Colgate Q2FY18 topline growth of 2.7% was a tad below our estimates led by lower than expected volumes, which dipped 0.9% y-o-y. Savings in advertisements and other expenditure resulted in margin beat. Other expenditure saving was also led by GST which is sustainable; ad spends however need to pick up to contain market share loss. We maintain a Hold rating with price target of Rs 1,045.
No surprise on topline front: Amidst 8-9% price cuts post GST, a fourth consecutive quarter of negative volumes was disappointing. However, volume growth is expected to go back to positive territory in Q3FY18 helped by lower base and GST led price cuts.

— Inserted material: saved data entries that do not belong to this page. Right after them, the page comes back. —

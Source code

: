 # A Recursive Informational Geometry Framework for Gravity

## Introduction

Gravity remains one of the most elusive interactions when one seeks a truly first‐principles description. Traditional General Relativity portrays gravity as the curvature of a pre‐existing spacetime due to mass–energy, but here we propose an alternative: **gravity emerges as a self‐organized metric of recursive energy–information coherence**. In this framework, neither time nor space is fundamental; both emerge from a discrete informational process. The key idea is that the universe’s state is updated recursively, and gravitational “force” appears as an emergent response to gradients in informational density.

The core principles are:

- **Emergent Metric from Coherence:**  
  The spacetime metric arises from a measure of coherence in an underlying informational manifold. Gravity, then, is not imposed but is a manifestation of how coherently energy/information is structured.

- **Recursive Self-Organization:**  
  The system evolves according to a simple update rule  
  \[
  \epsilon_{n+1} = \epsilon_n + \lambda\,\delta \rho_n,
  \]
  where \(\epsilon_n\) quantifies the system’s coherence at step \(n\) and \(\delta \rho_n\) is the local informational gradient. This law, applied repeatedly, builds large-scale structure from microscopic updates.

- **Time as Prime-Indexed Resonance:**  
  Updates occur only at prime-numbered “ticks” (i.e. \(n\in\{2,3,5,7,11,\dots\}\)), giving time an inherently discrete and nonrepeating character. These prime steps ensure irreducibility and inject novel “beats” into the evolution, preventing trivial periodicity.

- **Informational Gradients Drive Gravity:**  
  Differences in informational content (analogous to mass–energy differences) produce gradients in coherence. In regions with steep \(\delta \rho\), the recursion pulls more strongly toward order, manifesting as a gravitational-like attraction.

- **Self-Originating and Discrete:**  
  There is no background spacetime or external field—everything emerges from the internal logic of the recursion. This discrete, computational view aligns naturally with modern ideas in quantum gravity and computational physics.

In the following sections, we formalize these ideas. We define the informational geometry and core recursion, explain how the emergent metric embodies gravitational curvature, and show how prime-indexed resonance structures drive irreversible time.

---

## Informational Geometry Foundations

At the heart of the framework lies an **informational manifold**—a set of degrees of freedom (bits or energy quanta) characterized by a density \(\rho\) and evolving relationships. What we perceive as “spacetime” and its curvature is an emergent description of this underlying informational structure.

Margin beat led by savings in ad spends: Margins expanded 170bps y-o-y led by 112bps y-o-y and 84bps y-o-y savings in ad spends and other expenditure respectively.
Market share loss a key worry: Colgate lost market share – toothpaste market share down to 54% from 55.1% in FY17. Share loss is more worrying as, unlike Colgate, other players in ayurvedic segment did not take significant price cuts. We believe going forward, share gains will be difficult for Colgate.
Valuation/risks: We slightly cut our revenue assumptions due to slow recovery in volumes; however, we increase our EPS estimates marginally owing to lower ad spends and savings in other expenditure. We maintain a Hold on the stock with a price target of Rs 1,045, valuing at 38x Sep 19E EPS.